PROBLEM STATEMENT >> Could you copy every record below exactly as it is written?
[[ DATASET RECORDS open ]]
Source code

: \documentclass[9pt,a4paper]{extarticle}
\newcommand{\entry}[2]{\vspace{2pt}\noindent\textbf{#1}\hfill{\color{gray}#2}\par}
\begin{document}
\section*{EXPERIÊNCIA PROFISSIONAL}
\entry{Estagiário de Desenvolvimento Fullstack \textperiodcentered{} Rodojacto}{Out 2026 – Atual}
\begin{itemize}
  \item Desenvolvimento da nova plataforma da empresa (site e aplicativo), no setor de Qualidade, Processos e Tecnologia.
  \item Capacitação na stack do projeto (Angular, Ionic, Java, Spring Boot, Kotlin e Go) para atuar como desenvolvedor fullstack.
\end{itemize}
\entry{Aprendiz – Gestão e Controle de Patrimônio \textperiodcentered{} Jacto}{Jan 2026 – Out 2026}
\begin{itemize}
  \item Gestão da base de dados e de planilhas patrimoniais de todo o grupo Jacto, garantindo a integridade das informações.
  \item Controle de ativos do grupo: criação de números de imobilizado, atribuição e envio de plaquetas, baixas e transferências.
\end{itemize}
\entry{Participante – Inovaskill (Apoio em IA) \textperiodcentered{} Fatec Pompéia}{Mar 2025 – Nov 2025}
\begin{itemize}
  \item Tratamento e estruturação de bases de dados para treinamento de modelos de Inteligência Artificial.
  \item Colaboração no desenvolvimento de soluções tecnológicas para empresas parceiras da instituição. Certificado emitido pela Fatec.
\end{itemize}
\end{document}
[[ DATASET RECORDS closed ]]
TASK SOLUTION >>
Source code

: \documentclass[9pt,a4paper]{extarticle}
\newcommand{\entry}[2]{\vspace{2pt}\noindent\textbf{#1}\hfill{\color{gray}#2}\par}
\begin{document}
\section*{EXPERIÊNCIA PROFISSIONAL}
\entry{Estagiário de Desenvolvimento Fullstack \textperiodcentered{} Rodojacto}{Out 2026 – Atual}
\begin{itemize}
  \item Desenvolvimento da nova plataforma da empresa (site e aplicativo), no setor de Qualidade, Processos e Tecnologia.
  \item Capacitação na stack do projeto (Angular, Ionic, Java, Spring Boot, Kotlin e Go) para atuar como desenvolvedor fullstack.
\end{itemize}
\entry{Aprendiz – Gestão e Controle de Patrimônio \textperiodcentered{} Jacto}{Jan 2026 – Out 2026}
\begin{itemize}
  \item Gestão da base de dados e de planilhas patrimoniais de todo o grupo Jacto, garantindo a integridade das informações.
  \item Controle de ativos do grupo: criação de números de imobilizado, atribuição e envio de plaquetas, baixas e transferências.
\end{itemize}
\entry{Participante – Inovaskill (Apoio em IA) \textperiodcentered{} Fatec Pompéia}{Mar 2025 – Nov 2025}
\begin{itemize}
  \item Tratamento e estruturação de bases de dados para treinamento de modelos de Inteligência Artificial.
  \item Colaboração no desenvolvimento de soluções tecnológicas para empresas parceiras da instituição. Certificado emitido pela Fatec.
\end{itemize}
\end{document}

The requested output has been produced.